**Your instructions:**
Starting with the line containing "3. Submit a" and going on through the line containing "1) In Coolify, create", return the lines of the data below exactly, and only those.

>>>>>

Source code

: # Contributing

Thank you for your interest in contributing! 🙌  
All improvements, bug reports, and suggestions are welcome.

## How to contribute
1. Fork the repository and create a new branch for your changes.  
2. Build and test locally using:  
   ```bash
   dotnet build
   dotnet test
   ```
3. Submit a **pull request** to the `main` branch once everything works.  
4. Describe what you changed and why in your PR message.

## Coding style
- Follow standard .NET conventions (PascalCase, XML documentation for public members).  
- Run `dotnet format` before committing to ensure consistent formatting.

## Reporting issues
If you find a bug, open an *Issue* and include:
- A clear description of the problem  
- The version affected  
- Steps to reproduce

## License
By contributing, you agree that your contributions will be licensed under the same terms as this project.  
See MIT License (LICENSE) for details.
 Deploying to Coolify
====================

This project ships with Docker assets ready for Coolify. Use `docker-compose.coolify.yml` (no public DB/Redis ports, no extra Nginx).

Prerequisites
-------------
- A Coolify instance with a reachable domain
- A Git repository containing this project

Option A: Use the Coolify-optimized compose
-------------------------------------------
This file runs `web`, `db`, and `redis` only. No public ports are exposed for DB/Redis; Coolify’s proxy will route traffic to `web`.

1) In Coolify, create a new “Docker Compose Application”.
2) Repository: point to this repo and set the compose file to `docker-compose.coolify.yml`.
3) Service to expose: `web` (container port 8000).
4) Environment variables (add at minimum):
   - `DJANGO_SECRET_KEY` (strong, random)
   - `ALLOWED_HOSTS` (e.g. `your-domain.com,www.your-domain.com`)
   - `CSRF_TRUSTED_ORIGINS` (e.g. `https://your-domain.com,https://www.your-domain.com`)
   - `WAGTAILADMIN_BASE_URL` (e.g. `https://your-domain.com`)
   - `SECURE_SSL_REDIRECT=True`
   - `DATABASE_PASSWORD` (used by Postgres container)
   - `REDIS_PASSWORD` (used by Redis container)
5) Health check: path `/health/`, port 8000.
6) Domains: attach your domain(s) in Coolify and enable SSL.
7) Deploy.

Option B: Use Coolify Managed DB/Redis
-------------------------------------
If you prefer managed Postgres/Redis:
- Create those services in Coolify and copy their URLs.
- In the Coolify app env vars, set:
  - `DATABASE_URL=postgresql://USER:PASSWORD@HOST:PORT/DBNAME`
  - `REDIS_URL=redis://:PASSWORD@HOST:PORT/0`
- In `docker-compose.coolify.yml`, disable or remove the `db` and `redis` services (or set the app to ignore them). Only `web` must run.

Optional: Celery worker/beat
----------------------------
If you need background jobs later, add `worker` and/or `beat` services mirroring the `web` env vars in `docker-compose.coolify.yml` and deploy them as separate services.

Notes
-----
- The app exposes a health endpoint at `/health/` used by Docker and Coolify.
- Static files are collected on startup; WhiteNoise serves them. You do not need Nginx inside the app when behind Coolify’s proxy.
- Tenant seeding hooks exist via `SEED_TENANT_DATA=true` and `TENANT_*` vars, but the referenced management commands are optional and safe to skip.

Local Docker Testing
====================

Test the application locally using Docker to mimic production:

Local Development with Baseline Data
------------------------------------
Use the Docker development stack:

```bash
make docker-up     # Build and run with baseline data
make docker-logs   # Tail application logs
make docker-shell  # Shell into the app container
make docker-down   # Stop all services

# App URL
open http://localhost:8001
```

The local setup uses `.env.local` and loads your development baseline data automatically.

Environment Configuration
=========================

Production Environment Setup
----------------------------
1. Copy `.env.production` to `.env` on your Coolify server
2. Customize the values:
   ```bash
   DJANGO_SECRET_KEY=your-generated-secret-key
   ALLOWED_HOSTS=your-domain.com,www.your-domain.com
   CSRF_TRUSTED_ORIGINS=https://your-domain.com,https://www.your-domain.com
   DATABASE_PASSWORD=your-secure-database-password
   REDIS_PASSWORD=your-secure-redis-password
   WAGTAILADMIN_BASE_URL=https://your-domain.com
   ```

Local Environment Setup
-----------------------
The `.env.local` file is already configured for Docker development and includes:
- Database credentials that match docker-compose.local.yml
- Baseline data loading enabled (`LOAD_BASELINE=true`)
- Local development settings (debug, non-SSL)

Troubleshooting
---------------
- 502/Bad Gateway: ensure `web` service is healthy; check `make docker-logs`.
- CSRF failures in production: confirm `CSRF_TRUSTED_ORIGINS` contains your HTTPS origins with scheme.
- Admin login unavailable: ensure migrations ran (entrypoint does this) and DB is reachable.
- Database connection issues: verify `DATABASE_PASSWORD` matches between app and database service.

<<<<<

**Answer box:**
3. Submit a **pull request** to the `main` branch once everything works.  
4. Describe what you changed and why in your PR message.

## Coding style
- Follow standard .NET conventions (PascalCase, XML documentation for public members).  
- Run `dotnet format` before committing to ensure consistent formatting.

## Reporting issues
If you find a bug, open an *Issue* and include:
- A clear description of the problem  
- The version affected  
- Steps to reproduce

## License
By contributing, you agree that your contributions will be licensed under the same terms as this project.  
See MIT License (LICENSE) for details.
 Deploying to Coolify
====================

This project ships with Docker assets ready for Coolify. Use `docker-compose.coolify.yml` (no public DB/Redis ports, no extra Nginx).

Prerequisites
-------------
- A Coolify instance with a reachable domain
- A Git repository containing this project

Option A: Use the Coolify-optimized compose
-------------------------------------------
This file runs `web`, `db`, and `redis` only. No public ports are exposed for DB/Redis; Coolify’s proxy will route traffic to `web`.

1) In Coolify, create a new “Docker Compose Application”.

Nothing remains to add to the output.